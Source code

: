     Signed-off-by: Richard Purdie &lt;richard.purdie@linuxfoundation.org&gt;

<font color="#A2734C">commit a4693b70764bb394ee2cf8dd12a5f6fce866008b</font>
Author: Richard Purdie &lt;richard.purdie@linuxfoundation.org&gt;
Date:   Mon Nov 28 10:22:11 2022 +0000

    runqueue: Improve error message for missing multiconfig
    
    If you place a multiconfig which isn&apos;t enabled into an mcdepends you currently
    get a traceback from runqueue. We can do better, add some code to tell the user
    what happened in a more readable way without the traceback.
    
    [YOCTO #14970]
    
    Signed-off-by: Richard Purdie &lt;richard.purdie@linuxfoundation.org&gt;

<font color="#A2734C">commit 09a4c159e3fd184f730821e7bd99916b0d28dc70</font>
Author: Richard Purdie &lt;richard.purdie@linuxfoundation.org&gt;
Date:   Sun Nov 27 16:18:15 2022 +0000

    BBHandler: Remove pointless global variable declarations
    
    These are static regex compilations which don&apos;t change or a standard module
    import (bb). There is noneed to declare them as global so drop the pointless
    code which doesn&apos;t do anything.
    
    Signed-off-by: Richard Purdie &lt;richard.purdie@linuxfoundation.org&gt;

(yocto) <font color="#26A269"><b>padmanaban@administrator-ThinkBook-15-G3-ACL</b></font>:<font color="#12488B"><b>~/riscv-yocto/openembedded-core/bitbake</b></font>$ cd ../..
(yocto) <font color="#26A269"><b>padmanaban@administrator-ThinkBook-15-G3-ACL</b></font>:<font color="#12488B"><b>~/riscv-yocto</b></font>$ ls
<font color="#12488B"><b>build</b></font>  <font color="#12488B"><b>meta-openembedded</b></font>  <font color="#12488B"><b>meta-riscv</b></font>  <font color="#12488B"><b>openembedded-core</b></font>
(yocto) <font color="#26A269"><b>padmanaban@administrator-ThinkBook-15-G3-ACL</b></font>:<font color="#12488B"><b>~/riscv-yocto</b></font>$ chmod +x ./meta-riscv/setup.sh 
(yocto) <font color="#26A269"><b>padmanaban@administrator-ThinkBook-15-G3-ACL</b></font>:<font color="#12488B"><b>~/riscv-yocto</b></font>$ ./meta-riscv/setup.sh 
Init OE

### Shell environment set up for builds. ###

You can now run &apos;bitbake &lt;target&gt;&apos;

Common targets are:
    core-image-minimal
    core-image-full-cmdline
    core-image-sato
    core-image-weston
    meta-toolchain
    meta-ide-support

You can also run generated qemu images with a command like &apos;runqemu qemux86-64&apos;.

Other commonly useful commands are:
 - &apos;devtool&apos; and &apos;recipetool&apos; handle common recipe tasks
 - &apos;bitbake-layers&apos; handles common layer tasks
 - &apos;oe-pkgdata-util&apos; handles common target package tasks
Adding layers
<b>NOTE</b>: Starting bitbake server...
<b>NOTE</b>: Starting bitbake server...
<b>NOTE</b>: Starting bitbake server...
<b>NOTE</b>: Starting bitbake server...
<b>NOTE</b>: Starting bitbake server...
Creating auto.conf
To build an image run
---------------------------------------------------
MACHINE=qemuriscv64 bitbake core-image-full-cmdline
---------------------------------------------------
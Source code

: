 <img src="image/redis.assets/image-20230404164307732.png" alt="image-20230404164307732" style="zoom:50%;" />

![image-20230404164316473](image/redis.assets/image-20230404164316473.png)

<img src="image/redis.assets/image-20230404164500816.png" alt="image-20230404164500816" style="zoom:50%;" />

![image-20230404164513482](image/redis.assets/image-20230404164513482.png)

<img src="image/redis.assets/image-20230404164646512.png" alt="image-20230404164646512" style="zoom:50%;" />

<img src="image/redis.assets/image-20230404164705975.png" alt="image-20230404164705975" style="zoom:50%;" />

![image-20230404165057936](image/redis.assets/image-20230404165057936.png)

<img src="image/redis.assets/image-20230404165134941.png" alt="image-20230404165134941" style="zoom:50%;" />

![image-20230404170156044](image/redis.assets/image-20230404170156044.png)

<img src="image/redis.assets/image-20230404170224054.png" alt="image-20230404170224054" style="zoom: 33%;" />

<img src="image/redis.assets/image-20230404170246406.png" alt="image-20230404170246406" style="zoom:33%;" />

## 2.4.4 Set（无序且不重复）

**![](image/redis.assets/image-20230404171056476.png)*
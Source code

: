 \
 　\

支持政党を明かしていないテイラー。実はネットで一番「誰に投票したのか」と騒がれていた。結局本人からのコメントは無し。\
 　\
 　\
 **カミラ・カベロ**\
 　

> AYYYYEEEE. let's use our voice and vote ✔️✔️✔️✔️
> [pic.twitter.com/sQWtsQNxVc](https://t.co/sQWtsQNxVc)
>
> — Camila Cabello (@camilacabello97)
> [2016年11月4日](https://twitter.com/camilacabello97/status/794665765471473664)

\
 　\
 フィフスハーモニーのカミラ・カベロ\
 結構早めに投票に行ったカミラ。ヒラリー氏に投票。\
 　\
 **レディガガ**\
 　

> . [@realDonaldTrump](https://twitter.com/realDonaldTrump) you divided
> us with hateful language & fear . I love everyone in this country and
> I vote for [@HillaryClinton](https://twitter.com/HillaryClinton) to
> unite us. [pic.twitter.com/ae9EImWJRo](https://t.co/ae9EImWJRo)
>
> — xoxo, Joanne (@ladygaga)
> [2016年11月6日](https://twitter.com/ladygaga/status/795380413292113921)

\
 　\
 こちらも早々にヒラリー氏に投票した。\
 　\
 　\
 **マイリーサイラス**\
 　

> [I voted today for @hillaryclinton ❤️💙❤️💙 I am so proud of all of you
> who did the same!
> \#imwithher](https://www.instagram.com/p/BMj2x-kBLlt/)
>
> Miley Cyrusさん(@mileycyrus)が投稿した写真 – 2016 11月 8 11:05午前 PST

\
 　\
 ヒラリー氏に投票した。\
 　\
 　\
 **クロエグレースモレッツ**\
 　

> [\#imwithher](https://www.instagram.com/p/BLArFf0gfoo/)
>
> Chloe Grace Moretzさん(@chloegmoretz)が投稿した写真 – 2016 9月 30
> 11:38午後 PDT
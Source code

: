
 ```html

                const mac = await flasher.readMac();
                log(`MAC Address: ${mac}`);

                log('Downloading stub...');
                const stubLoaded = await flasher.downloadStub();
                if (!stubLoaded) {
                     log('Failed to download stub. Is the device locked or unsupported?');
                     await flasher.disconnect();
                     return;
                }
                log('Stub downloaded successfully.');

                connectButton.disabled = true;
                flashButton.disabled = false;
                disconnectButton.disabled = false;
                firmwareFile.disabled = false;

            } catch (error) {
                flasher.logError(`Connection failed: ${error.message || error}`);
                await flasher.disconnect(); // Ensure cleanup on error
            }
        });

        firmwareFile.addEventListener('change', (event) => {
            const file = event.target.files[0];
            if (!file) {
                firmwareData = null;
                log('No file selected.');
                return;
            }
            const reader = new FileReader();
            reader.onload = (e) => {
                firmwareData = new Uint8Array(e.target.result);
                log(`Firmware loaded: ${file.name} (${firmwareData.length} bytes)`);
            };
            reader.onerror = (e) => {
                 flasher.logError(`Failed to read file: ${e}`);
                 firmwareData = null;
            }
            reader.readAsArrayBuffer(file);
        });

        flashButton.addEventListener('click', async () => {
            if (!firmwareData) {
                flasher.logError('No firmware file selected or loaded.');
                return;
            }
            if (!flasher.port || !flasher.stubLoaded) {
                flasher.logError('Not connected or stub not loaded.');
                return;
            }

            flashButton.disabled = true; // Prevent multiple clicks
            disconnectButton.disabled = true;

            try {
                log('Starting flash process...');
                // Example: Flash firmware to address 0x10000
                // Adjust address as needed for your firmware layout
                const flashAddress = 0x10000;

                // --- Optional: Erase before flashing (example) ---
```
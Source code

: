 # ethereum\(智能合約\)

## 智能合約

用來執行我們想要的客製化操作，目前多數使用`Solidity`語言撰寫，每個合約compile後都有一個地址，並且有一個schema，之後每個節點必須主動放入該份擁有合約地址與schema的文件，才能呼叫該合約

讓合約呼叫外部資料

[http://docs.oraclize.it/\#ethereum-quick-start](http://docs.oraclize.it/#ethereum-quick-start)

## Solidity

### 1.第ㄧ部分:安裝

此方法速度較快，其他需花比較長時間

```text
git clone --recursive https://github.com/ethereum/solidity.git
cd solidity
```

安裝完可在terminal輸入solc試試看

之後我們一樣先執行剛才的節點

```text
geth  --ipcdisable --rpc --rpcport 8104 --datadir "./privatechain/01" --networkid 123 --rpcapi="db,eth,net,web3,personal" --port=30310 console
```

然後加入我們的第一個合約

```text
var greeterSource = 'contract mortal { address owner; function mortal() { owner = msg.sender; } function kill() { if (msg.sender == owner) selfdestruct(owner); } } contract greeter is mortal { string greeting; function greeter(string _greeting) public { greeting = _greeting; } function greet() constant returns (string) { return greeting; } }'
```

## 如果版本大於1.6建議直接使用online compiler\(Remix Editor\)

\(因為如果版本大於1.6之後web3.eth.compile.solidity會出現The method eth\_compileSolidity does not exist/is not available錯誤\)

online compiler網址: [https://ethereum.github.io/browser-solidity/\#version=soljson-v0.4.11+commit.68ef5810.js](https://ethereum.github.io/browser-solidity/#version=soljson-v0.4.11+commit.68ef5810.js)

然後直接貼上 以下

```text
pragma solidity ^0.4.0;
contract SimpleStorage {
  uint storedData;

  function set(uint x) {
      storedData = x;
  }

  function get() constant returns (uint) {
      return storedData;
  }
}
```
━━━━━━━━
## EXERCISE GOAL:
The answer should be a single number: the count of lines in the records that hold the string "disconnectButton".

## ANSWER AREA:
2